All lines in the data below carrying the string "https" are to be located and copied.

• **LISTED RECORDS**

--------------------

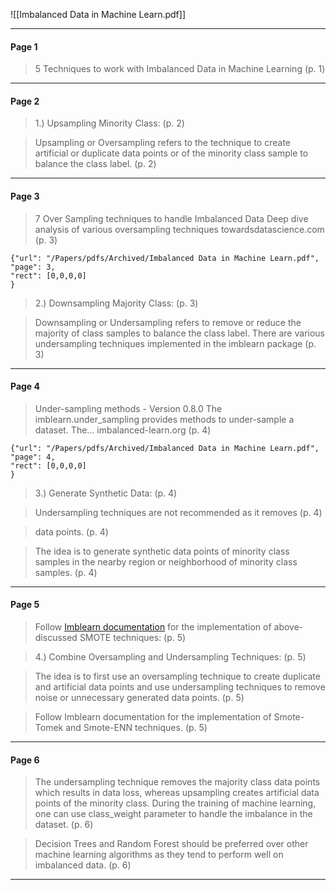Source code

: ![[Imbalanced Data in Machine Learn.pdf]]

---

#### Page 1

> 5 Techniques to work with Imbalanced Data in Machine Learning (p. 1) 

---
#### Page 2

> 1.) Upsampling Minority Class: (p. 2) 

> Upsampling or Oversampling refers to the technique to create artificial or duplicate data points or of the minority class sample to balance the class label. (p. 2) 

---
#### Page 3

> 7 Over Sampling techniques to handle Imbalanced Data Deep dive analysis of various oversampling techniques towardsdatascience.com (p. 3) 

```pdf
{"url": "/Papers/pdfs/Archived/Imbalanced Data in Machine Learn.pdf", "page": 3,
"rect": [0,0,0,0]
}
```

> 2.) Downsampling Majority Class: (p. 3) 

> Downsampling or Undersampling refers to remove or reduce the majority of class samples to balance the class label. There are various undersampling techniques implemented in the imblearn package (p. 3) 

---
#### Page 4

> Under-sampling methods - Version 0.8.0 The imblearn.under_sampling provides methods to under-sample a dataset. The… imbalanced-learn.org (p. 4) 

```pdf
{"url": "/Papers/pdfs/Archived/Imbalanced Data in Machine Learn.pdf", "page": 4,
"rect": [0,0,0,0]
}
```

> 3.) Generate Synthetic Data: (p. 4) 

> Undersampling techniques are not recommended as it removes (p. 4) 

> data points. (p. 4) 

> The idea is to generate synthetic data points of minority class samples in the nearby region or neighborhood of minority class samples. (p. 4) 

---
#### Page 5

> Follow [Imblearn documentation](https://imbalanced-learn.org/stable/combine.html) for the implementation of above-discussed SMOTE techniques: (p. 5) 

> 4.) Combine Oversampling and Undersampling Techniques: (p. 5) 

> The idea is to first use an oversampling technique to create duplicate and artificial data points and use undersampling techniques to remove noise or unnecessary generated data points. (p. 5) 

> Follow Imblearn documentation for the implementation of Smote-Tomek and Smote-ENN techniques. (p. 5) 

---
#### Page 6

> The undersampling technique removes the majority class data points which results in data loss, whereas upsampling creates artificial data points of the minority class. During the training of machine learning, one can use class_weight parameter to handle the imbalance in the dataset. (p. 6) 

> Decision Trees and Random Forest should be preferred over other machine learning algorithms as they tend to perform well on imbalanced data. (p. 6) 

---
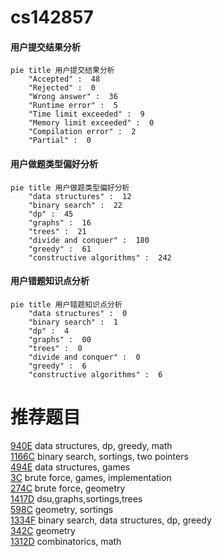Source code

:# cs142857

<!-- tabs:start -->



#### **用户提交结果分析**

```mermaid
pie title 用户提交结果分析
    "Accepted" :  48
    "Rejected" :  0
    "Wrong answer" :  36
    "Runtime error" :  5
    "Time limit exceeded" :  9
    "Memory limit exceeded" :  0
    "Compilation error" :  2
    "Partial" :  0
```

#### **用户做题类型偏好分析**

```mermaid
pie title 用户做题类型偏好分析
    "data structures" :  12
    "binary search" :  22
    "dp" :  45
    "graphs" :  16
    "trees" :  21
    "divide and conquer" :  180
    "greedy" :  61
    "constructive algorithms" :  242
```
#### **用户错题知识点分析**

```mermaid
pie title 用户错题知识点分析
    "data structures" :  0
    "binary search" :  1
    "dp" :  4
    "graphs" :  00
    "trees" :  0
    "divide and conquer" :  0
    "greedy" :  6
    "constructive algorithms" :  6
```



<!-- tabs:end -->
# 推荐题目
[940E](https://codeforces.com/contest/940/problem/E)		data structures,
                        dp,
                        greedy,
                        math		  
[1166C](https://codeforces.com/contest/1166/problem/C)		binary search,
                        sortings,
                        two pointers		  
[494E](https://codeforces.com/contest/494/problem/E)		data structures,
                        games		  
[3C](https://codeforces.com/contest/3/problem/C)		brute force,
                        games,
                        implementation		  
[274C](https://codeforces.com/contest/274/problem/C)		brute force,
                        geometry		  
[1417D](https://codeforces.com/contest/1417/problem/D)		dsu,graphs,sortings,trees		  
[598C](https://codeforces.com/contest/598/problem/C)		geometry,
                        sortings		  
[1334F](https://codeforces.com/contest/1334/problem/F)		binary search,
                        data structures,
                        dp,
                        greedy		  
[342C](https://codeforces.com/contest/342/problem/C)		geometry		  
[1312D](https://codeforces.com/contest/1312/problem/D)		combinatorics,
                        math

--------------------

• **REPLY**
> Follow [Imblearn documentation](https://imbalanced-learn.org/stable/combine.html) for the implementation of above-discussed SMOTE techniques: (p. 5) 
[940E](https://codeforces.com/contest/940/problem/E)		data structures,
[1166C](https://codeforces.com/contest/1166/problem/C)		binary search,
[494E](https://codeforces.com/contest/494/problem/E)		data structures,
[3C](https://codeforces.com/contest/3/problem/C)		brute force,
[274C](https://codeforces.com/contest/274/problem/C)		brute force,
[1417D](https://codeforces.com/contest/1417/problem/D)		dsu,graphs,sortings,trees		  
[598C](https://codeforces.com/contest/598/problem/C)		geometry,
[1334F](https://codeforces.com/contest/1334/problem/F)		binary search,
[342C](https://codeforces.com/contest/342/problem/C)		geometry		  
[1312D](https://codeforces.com/contest/1312/problem/D)		combinatorics,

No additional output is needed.